Given the head of a singly linked list, return true if it is a palindrome.

Example 1:

Input: head = [1,2,2,1] Output: true

Example 2:

Input: head = [1,2] Output: false

Constraints:

The number of nodes in the list is in the range [1, 105]. 0 <= Node.val <= 9

Follow up: Could you do it in O(n) time and O(1) space?

Solution:

• Break the original linkedlist at the middle. (Make sure the node that becomes the head of the later half is correctly identified).
• Reverse the later half of the original LinkedList.
• Iterate through both the halves of the linkedlist;
  • If any element is unequal whilst being at the same position (read index) of both LinkedLists, then return false. Original List is not palindrome in this case.
• If we don't find any such element, then return true.
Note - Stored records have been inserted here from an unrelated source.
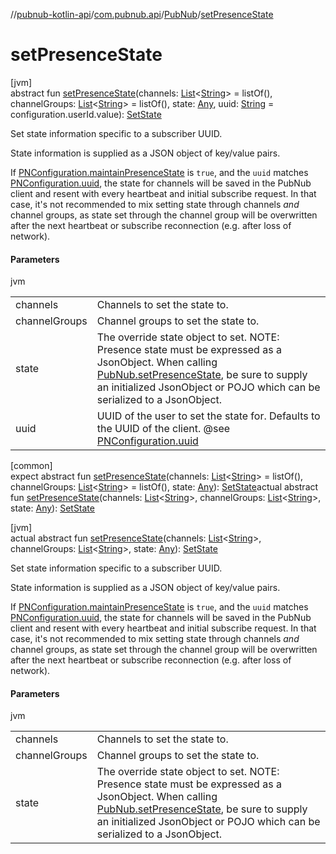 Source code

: //[pubnub-kotlin-api](../../../index.md)/[com.pubnub.api](../index.md)/[PubNub](index.md)/[setPresenceState](set-presence-state.md)

# setPresenceState

[jvm]\
abstract fun [setPresenceState](set-presence-state.md)(channels: [List](https://kotlinlang.org/api/latest/jvm/stdlib/kotlin.collections/-list/index.html)&lt;[String](https://kotlinlang.org/api/latest/jvm/stdlib/kotlin/-string/index.html)&gt; = listOf(), channelGroups: [List](https://kotlinlang.org/api/latest/jvm/stdlib/kotlin.collections/-list/index.html)&lt;[String](https://kotlinlang.org/api/latest/jvm/stdlib/kotlin/-string/index.html)&gt; = listOf(), state: [Any](https://kotlinlang.org/api/latest/jvm/stdlib/kotlin/-any/index.html), uuid: [String](https://kotlinlang.org/api/latest/jvm/stdlib/kotlin/-string/index.html) = configuration.userId.value): [SetState](../../com.pubnub.api.endpoints.presence/-set-state/index.md)

Set state information specific to a subscriber UUID.

State information is supplied as a JSON object of key/value pairs.

If [PNConfiguration.maintainPresenceState](../../../../../pubnub-kotlin/pubnub-kotlin-core-api/pubnub-kotlin-core-api/com.pubnub.api.v2/-p-n-configuration/maintain-presence-state.md) is `true`, and the `uuid` matches [PNConfiguration.uuid](../../../../../pubnub-kotlin/pubnub-kotlin-core-api/pubnub-kotlin-core-api/com.pubnub.api.v2/-p-n-configuration/uuid.md), the state for channels will be saved in the PubNub client and resent with every heartbeat and initial subscribe request. In that case, it's not recommended to mix setting state through channels *and* channel groups, as state set through the channel group will be overwritten after the next heartbeat or subscribe reconnection (e.g. after loss of network).

#### Parameters

jvm

| | |
|---|---|
| channels | Channels to set the state to. |
| channelGroups | Channel groups to set the state to. |
| state | The override state object to set.     NOTE: Presence state must be expressed as a JsonObject.     When calling [PubNub.setPresenceState](set-presence-state.md), be sure to supply an initialized JsonObject     or POJO which can be serialized to a JsonObject. |
| uuid | UUID of the user to set the state for. Defaults to the UUID of the client.     @see [PNConfiguration.uuid](../../../../../pubnub-kotlin/pubnub-kotlin-core-api/pubnub-kotlin-core-api/com.pubnub.api.v2/-p-n-configuration/uuid.md) |

[common]\
expect abstract fun [setPresenceState](set-presence-state.md)(channels: [List](https://kotlinlang.org/api/latest/jvm/stdlib/kotlin.collections/-list/index.html)&lt;[String](https://kotlinlang.org/api/latest/jvm/stdlib/kotlin/-string/index.html)&gt; = listOf(), channelGroups: [List](https://kotlinlang.org/api/latest/jvm/stdlib/kotlin.collections/-list/index.html)&lt;[String](https://kotlinlang.org/api/latest/jvm/stdlib/kotlin/-string/index.html)&gt; = listOf(), state: [Any](https://kotlinlang.org/api/latest/jvm/stdlib/kotlin/-any/index.html)): [SetState](../../com.pubnub.api.endpoints.presence/-set-state/index.md)actual abstract fun [setPresenceState](set-presence-state.md)(channels: [List](https://kotlinlang.org/api/latest/jvm/stdlib/kotlin.collections/-list/index.html)&lt;[String](https://kotlinlang.org/api/latest/jvm/stdlib/kotlin/-string/index.html)&gt;, channelGroups: [List](https://kotlinlang.org/api/latest/jvm/stdlib/kotlin.collections/-list/index.html)&lt;[String](https://kotlinlang.org/api/latest/jvm/stdlib/kotlin/-string/index.html)&gt;, state: [Any](https://kotlinlang.org/api/latest/jvm/stdlib/kotlin/-any/index.html)): [SetState](../../com.pubnub.api.endpoints.presence/-set-state/index.md)

[jvm]\
actual abstract fun [setPresenceState](set-presence-state.md)(channels: [List](https://kotlinlang.org/api/latest/jvm/stdlib/kotlin.collections/-list/index.html)&lt;[String](https://kotlinlang.org/api/latest/jvm/stdlib/kotlin/-string/index.html)&gt;, channelGroups: [List](https://kotlinlang.org/api/latest/jvm/stdlib/kotlin.collections/-list/index.html)&lt;[String](https://kotlinlang.org/api/latest/jvm/stdlib/kotlin/-string/index.html)&gt;, state: [Any](https://kotlinlang.org/api/latest/jvm/stdlib/kotlin/-any/index.html)): [SetState](../../com.pubnub.api.endpoints.presence/-set-state/index.md)

Set state information specific to a subscriber UUID.

State information is supplied as a JSON object of key/value pairs.

If [PNConfiguration.maintainPresenceState](../../../../../pubnub-kotlin/pubnub-kotlin-core-api/pubnub-kotlin-core-api/com.pubnub.api.v2/-p-n-configuration/maintain-presence-state.md) is `true`, and the `uuid` matches [PNConfiguration.uuid](../../../../../pubnub-kotlin/pubnub-kotlin-core-api/pubnub-kotlin-core-api/com.pubnub.api.v2/-p-n-configuration/uuid.md), the state for channels will be saved in the PubNub client and resent with every heartbeat and initial subscribe request. In that case, it's not recommended to mix setting state through channels *and* channel groups, as state set through the channel group will be overwritten after the next heartbeat or subscribe reconnection (e.g. after loss of network).

#### Parameters

jvm

| | |
|---|---|
| channels | Channels to set the state to. |
| channelGroups | Channel groups to set the state to. |
| state | The override state object to set.     NOTE: Presence state must be expressed as a JsonObject.     When calling [PubNub.setPresenceState](set-presence-state.md), be sure to supply an initialized JsonObject     or POJO which can be serialized to a JsonObject. |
List is indeed Palindromic.

Code:

class Solution {
    public boolean isPalindrome(ListNode head) {

        if(head.next == null) return true;

        ListNode mid = findMiddle(head), secondHead = mid.next;

        ListNode newHead = reverse(secondHead);

        while(newHead != null){
            if(head.val == newHead.val) {
                head = head.next;
                newHead = newHead.next;
            }
            else return false;
        }

        return true;

    }


    static ListNode reverse(ListNode head){

        ListNode prev = null, curr = head, next = curr.next;

        while(curr != null){

            curr.next = prev;
            prev = curr;
            curr = next;

            if(curr == null) break;
            else next = curr.next;

        }

        return prev;

    }

    static ListNode findMiddle(ListNode head){

        ListNode slow = head, fast = head.next;

        while(fast != null && fast.next != null){
            slow = slow.next;
            fast = fast.next.next;

        }

        return slow;


    }
}

Complexity:

• Time: O(N)
• Space: O(1)